- SK Hynix split-cell 5-bit flash memory increases SSD density without significantly reducing production complexity
- RAID-0 style parallelism on split-cell NAND dramatically increases read speed
- Each half cell reduces voltage stress, extending the five-bit flash endurance.
The NAND flash industry continues to look for ways to increase storage density as demand from data centers, consumer devices, and artificial intelligence tools increases.
Conventional scaling through additional 3D NAND layers has become increasingly complex, expensive, and difficult to manufacture consistently.

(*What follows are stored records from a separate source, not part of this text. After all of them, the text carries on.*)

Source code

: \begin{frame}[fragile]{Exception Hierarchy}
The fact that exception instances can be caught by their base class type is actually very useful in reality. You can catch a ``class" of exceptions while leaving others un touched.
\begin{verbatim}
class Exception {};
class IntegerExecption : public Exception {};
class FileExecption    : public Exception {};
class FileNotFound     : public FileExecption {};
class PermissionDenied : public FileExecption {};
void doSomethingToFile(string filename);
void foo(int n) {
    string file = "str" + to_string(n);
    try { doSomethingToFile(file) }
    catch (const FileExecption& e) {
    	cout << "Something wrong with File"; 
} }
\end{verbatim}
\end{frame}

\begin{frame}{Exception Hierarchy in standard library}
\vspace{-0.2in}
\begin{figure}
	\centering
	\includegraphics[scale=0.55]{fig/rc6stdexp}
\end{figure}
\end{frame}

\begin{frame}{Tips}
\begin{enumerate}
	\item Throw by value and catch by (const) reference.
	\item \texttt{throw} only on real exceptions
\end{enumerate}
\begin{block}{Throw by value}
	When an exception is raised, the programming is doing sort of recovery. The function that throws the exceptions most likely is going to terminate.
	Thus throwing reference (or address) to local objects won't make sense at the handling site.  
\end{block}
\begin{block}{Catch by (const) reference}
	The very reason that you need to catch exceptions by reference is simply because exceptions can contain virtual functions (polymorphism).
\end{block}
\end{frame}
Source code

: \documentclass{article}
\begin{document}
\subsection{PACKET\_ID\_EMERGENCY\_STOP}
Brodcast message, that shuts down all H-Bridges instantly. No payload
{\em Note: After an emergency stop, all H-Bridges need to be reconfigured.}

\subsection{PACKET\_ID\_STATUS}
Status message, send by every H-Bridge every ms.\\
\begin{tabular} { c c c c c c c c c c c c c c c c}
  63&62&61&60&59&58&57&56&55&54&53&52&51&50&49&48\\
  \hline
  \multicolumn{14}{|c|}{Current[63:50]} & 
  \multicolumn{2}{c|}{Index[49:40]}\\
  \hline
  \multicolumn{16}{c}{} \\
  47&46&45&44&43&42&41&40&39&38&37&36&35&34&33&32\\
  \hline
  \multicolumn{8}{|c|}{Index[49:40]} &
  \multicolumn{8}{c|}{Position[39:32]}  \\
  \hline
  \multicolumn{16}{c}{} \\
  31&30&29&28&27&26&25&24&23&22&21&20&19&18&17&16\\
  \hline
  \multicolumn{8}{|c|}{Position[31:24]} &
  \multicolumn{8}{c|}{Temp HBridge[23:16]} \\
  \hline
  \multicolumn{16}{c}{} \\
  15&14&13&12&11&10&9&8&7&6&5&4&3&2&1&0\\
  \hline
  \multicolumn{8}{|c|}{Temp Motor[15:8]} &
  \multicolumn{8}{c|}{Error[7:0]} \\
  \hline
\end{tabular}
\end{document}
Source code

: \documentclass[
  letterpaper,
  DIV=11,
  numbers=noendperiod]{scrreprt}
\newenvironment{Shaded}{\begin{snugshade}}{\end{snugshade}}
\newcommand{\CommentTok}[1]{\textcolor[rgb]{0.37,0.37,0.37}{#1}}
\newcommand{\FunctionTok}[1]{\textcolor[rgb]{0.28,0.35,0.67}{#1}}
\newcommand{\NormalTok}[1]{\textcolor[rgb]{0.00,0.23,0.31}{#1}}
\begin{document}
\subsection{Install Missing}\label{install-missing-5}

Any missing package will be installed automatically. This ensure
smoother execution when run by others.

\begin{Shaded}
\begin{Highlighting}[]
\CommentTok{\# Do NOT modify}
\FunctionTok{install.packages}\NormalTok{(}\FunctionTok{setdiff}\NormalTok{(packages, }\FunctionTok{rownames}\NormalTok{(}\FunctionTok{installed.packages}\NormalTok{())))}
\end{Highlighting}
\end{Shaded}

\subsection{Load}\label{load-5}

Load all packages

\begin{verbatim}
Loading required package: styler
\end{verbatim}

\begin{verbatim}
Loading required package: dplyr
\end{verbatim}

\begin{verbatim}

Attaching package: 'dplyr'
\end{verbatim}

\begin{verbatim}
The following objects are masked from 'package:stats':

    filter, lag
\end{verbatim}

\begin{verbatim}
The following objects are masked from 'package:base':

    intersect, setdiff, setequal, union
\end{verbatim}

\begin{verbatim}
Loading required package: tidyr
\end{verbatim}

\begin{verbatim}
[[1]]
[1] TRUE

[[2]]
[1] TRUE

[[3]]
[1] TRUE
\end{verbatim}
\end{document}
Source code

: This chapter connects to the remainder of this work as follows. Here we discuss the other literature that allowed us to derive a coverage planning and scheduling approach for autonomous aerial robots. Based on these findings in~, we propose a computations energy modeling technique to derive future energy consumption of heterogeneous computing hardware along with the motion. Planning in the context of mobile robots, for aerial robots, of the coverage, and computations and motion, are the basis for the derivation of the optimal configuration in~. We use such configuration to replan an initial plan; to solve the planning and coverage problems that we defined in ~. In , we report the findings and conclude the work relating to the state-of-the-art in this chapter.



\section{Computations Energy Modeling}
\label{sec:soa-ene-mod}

While four-bit QLC flash memory is already in commercial production, moving to five-bit PLC flash memory remains impractical due to reliability and endurance issues related to voltage sense limits.
How split-cell flash changes the equation
SK Hynix has introduced a different approach known as multisite cell technology. Instead of forcing a single NAND cell to maintain all 32 voltage states, the design splits the cell into two independent half-cells.
Each half stores six voltage states, which combine to represent a five-bit value. This design reduces voltage overhead while maintaining overall bit density.
The two half-cells operate in parallel as a single logical unit, resembling how RAID-0 distributes data between hard drives to increase performance.
In this case, the voltage states are combined during access rather than split between separate devices.
The physical shape of the cell is elliptical rather than circular, leaving room for an insulating wall between the halves and separate bitline connections.
SK Hynix claims that wider voltage gaps within each half-cell reduce electron leakage and shorten programming time.
The two halves are read simultaneously, which the company says offers faster read speeds compared to conventional PLC designs.
This method also improves resistance as lower voltage stress reduces cell wear.
SK Hynix demonstrated functional wafers at the IEDM 2025 conference, indicating the concept goes beyond simulation.
The split-cell approach requires additional semiconductor process steps, including cell division and gap filling, which adds cost and complexity.
As SK Hynix evaluates manufacturing capacity, other flash manufacturers including Samsung, Micron, Kioxia and Sandisk are expected to study similar ideas.
The concept doesn’t promise cheaper SSDs, just denser ones, and it doesn’t eliminate the role of hard drives in high-capacity storage.
If manufacturers can produce multisite cells at scale, PLC flash could finally become viable without the serious drawbacks seen in previous designs.